### Your assignment:
Across the entries below, count the lines that contain the word "betalingsbeløpet" and reply with that number only.
════════════════════
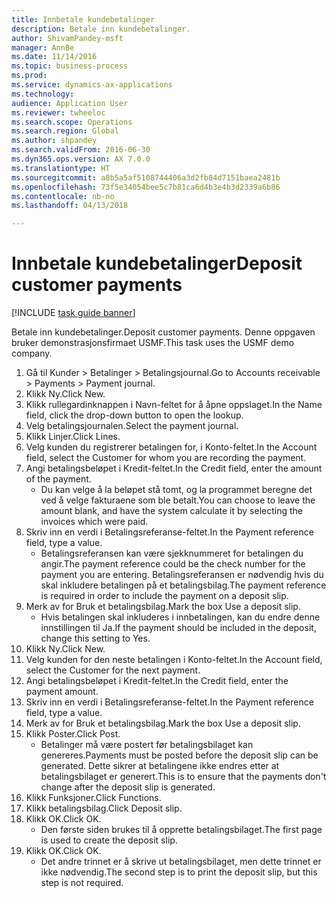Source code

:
 ```yaml
--- 
title: Innbetale kundebetalinger
description: Betale inn kundebetalinger.
author: ShivamPandey-msft
manager: AnnBe
ms.date: 11/14/2016
ms.topic: business-process
ms.prod: 
ms.service: dynamics-ax-applications
ms.technology: 
audience: Application User
ms.reviewer: twheeloc
ms.search.scope: Operations
ms.search.region: Global
ms.author: shpandey
ms.search.validFrom: 2016-06-30
ms.dyn365.ops.version: AX 7.0.0
ms.translationtype: HT
ms.sourcegitcommit: a8b5a5af5108744406a3d2fb84d7151baea2481b
ms.openlocfilehash: 73f5e34054bee5c7b81ca6d4b3e4b3d2339a6b86
ms.contentlocale: nb-no
ms.lasthandoff: 04/13/2018

---
```

# <a name="deposit-customer-payments"></a><span data-ttu-id="3b0f1-103">Innbetale kundebetalinger</span><span class="sxs-lookup"><span data-stu-id="3b0f1-103">Deposit customer payments</span></span>

[!INCLUDE [task guide banner](../../includes/task-guide-banner.md)]

<span data-ttu-id="3b0f1-104">Betale inn kundebetalinger.</span><span class="sxs-lookup"><span data-stu-id="3b0f1-104">Deposit customer payments.</span></span> <span data-ttu-id="3b0f1-105">Denne oppgaven bruker demonstrasjonsfirmaet USMF.</span><span class="sxs-lookup"><span data-stu-id="3b0f1-105">This task uses the USMF demo company.</span></span>

1. <span data-ttu-id="3b0f1-106">Gå til Kunder > Betalinger > Betalingsjournal.</span><span class="sxs-lookup"><span data-stu-id="3b0f1-106">Go to Accounts receivable > Payments > Payment journal.</span></span>
2. <span data-ttu-id="3b0f1-107">Klikk Ny.</span><span class="sxs-lookup"><span data-stu-id="3b0f1-107">Click New.</span></span>
3. <span data-ttu-id="3b0f1-108">Klikk rullegardinknappen i Navn-feltet for å åpne oppslaget.</span><span class="sxs-lookup"><span data-stu-id="3b0f1-108">In the Name field, click the drop-down button to open the lookup.</span></span>
4. <span data-ttu-id="3b0f1-109">Velg betalingsjournalen.</span><span class="sxs-lookup"><span data-stu-id="3b0f1-109">Select the payment journal.</span></span> 
5. <span data-ttu-id="3b0f1-110">Klikk Linjer.</span><span class="sxs-lookup"><span data-stu-id="3b0f1-110">Click Lines.</span></span>
6. <span data-ttu-id="3b0f1-111">Velg kunden du registrerer betalingen for, i Konto-feltet.</span><span class="sxs-lookup"><span data-stu-id="3b0f1-111">In the Account field, select the Customer for whom you are recording the payment.</span></span>
7. <span data-ttu-id="3b0f1-112">Angi betalingsbeløpet i Kredit-feltet.</span><span class="sxs-lookup"><span data-stu-id="3b0f1-112">In the Credit field, enter the amount of the payment.</span></span>
    * <span data-ttu-id="3b0f1-113">Du kan velge å la beløpet stå tomt, og la programmet beregne det ved å velge fakturaene som ble betalt.</span><span class="sxs-lookup"><span data-stu-id="3b0f1-113">You can choose to leave the amount blank, and have the system calculate it by selecting the invoices which were paid.</span></span>  
8. <span data-ttu-id="3b0f1-114">Skriv inn en verdi i Betalingsreferanse-feltet.</span><span class="sxs-lookup"><span data-stu-id="3b0f1-114">In the Payment reference field, type a value.</span></span>
    * <span data-ttu-id="3b0f1-115">Betalingsreferansen kan være sjekknummeret for betalingen du angir.</span><span class="sxs-lookup"><span data-stu-id="3b0f1-115">The payment reference could be the check number for the payment you are entering.</span></span> <span data-ttu-id="3b0f1-116">Betalingsreferansen er nødvendig hvis du skal inkludere betalingen på et betalingsbilag.</span><span class="sxs-lookup"><span data-stu-id="3b0f1-116">The payment reference is required in order to include the payment on a deposit slip.</span></span>  
9. <span data-ttu-id="3b0f1-117">Merk av for Bruk et betalingsbilag.</span><span class="sxs-lookup"><span data-stu-id="3b0f1-117">Mark the box Use a deposit slip.</span></span>
    * <span data-ttu-id="3b0f1-118">Hvis betalingen skal inkluderes i innbetalingen, kan du endre denne innstillingen til Ja.</span><span class="sxs-lookup"><span data-stu-id="3b0f1-118">If the payment should be included in the deposit, change this setting to Yes.</span></span>  
10. <span data-ttu-id="3b0f1-119">Klikk Ny.</span><span class="sxs-lookup"><span data-stu-id="3b0f1-119">Click New.</span></span>
11. <span data-ttu-id="3b0f1-120">Velg kunden for den neste betalingen i Konto-feltet.</span><span class="sxs-lookup"><span data-stu-id="3b0f1-120">In the Account field, select the Customer for the next payment.</span></span>
12. <span data-ttu-id="3b0f1-121">Angi betalingsbeløpet i Kredit-feltet.</span><span class="sxs-lookup"><span data-stu-id="3b0f1-121">In the Credit field, enter the payment amount.</span></span>
13. <span data-ttu-id="3b0f1-122">Skriv inn en verdi i Betalingsreferanse-feltet.</span><span class="sxs-lookup"><span data-stu-id="3b0f1-122">In the Payment reference field, type a value.</span></span>
14. <span data-ttu-id="3b0f1-123">Merk av for Bruk et betalingsbilag.</span><span class="sxs-lookup"><span data-stu-id="3b0f1-123">Mark the box Use a deposit slip.</span></span>
15. <span data-ttu-id="3b0f1-124">Klikk Poster.</span><span class="sxs-lookup"><span data-stu-id="3b0f1-124">Click Post.</span></span>
    * <span data-ttu-id="3b0f1-125">Betalinger må være postert før betalingsbilaget kan genereres.</span><span class="sxs-lookup"><span data-stu-id="3b0f1-125">Payments must be posted before the deposit slip can be generated.</span></span> <span data-ttu-id="3b0f1-126">Dette sikrer at betalingene ikke endres etter at betalingsbilaget er generert.</span><span class="sxs-lookup"><span data-stu-id="3b0f1-126">This is to ensure that the payments don't change after the deposit slip is generated.</span></span>  
16. <span data-ttu-id="3b0f1-127">Klikk Funksjoner.</span><span class="sxs-lookup"><span data-stu-id="3b0f1-127">Click Functions.</span></span>
17. <span data-ttu-id="3b0f1-128">Klikk betalingsbilag.</span><span class="sxs-lookup"><span data-stu-id="3b0f1-128">Click Deposit slip.</span></span>
18. <span data-ttu-id="3b0f1-129">Klikk OK.</span><span class="sxs-lookup"><span data-stu-id="3b0f1-129">Click OK.</span></span>
    * <span data-ttu-id="3b0f1-130">Den første siden brukes til å opprette betalingsbilaget.</span><span class="sxs-lookup"><span data-stu-id="3b0f1-130">The first page is used to create the deposit slip.</span></span>  
19. <span data-ttu-id="3b0f1-131">Klikk OK.</span><span class="sxs-lookup"><span data-stu-id="3b0f1-131">Click OK.</span></span>
    * <span data-ttu-id="3b0f1-132">Det andre trinnet er å skrive ut betalingsbilaget, men dette trinnet er ikke nødvendig.</span><span class="sxs-lookup"><span data-stu-id="3b0f1-132">The second step is to print the deposit slip, but this step is not required.</span></span>  


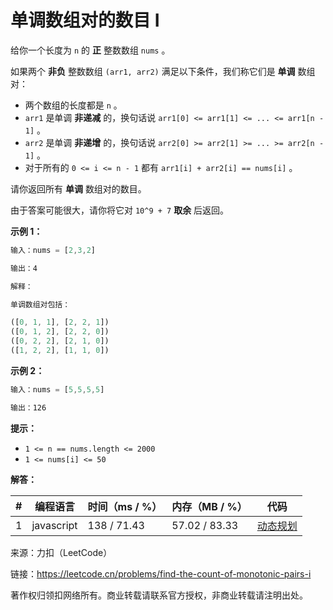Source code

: # 单调数组对的数目 I

给你一个长度为 `n` 的 **正** 整数数组 `nums` 。

如果两个 **非负** 整数数组 `(arr1, arr2)` 满足以下条件，我们称它们是 **单调** 数组对：

- 两个数组的长度都是 `n` 。
- `arr1` 是单调 **非递减** 的，换句话说 `arr1[0] <= arr1[1] <= ... <= arr1[n - 1]` 。
- `arr2` 是单调 **非递增** 的，换句话说 `arr2[0] >= arr2[1] >= ... >= arr2[n - 1]` 。
- 对于所有的 `0 <= i <= n - 1` 都有 `arr1[i] + arr2[i] == nums[i]` 。

请你返回所有 **单调** 数组对的数目。

由于答案可能很大，请你将它对 `10^9 + 7` **取余** 后返回。

**示例 1：**

``` javascript
输入：nums = [2,3,2]

输出：4

解释：

单调数组对包括：

([0, 1, 1], [2, 2, 1])
([0, 1, 2], [2, 2, 0])
([0, 2, 2], [2, 1, 0])
([1, 2, 2], [1, 1, 0])
```

**示例 2：**

``` javascript
输入：nums = [5,5,5,5]

输出：126
```

**提示：**

- `1 <= n == nums.length <= 2000`
- `1 <= nums[i] <= 50`

**解答：**

**#**|**编程语言**|**时间（ms / %）**|**内存（MB / %）**|**代码**
--|--|--|--|--
1|javascript|138 / 71.43|57.02 / 83.33|[动态规划](./javascript/ac_v1.js)

来源：力扣（LeetCode）

链接：https://leetcode.cn/problems/find-the-count-of-monotonic-pairs-i

著作权归领扣网络所有。商业转载请联系官方授权，非商业转载请注明出处。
════════════════════
### Response:
2